[Records drawn from a dataset]
──────────────────────────────

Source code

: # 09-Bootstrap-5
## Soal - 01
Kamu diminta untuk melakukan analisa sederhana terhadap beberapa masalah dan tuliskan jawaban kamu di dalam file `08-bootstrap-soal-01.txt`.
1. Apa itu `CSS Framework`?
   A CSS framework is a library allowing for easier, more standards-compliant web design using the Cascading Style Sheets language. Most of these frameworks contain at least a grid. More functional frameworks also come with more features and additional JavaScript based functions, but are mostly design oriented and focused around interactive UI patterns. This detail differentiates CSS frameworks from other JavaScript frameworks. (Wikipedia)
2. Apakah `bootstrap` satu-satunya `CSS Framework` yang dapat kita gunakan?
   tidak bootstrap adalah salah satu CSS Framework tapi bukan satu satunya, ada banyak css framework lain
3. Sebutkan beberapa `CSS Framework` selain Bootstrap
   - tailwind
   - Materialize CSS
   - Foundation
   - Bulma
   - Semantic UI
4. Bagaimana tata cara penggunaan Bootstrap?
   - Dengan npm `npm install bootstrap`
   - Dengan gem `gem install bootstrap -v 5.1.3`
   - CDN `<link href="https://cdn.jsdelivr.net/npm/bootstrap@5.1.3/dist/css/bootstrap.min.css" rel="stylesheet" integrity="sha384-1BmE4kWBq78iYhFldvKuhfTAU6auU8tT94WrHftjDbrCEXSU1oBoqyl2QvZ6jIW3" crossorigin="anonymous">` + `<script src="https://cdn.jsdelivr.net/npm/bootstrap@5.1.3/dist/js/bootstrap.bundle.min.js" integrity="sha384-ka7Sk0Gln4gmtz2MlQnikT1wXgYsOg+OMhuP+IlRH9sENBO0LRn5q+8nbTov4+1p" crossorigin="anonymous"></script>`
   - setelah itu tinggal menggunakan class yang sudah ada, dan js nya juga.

──────────────────────────────

Which lines in the data above contain "yang"? Show each one.

2. Apakah `bootstrap` satu-satunya `CSS Framework` yang dapat kita gunakan?
   - setelah itu tinggal menggunakan class yang sudah ada, dan js nya juga.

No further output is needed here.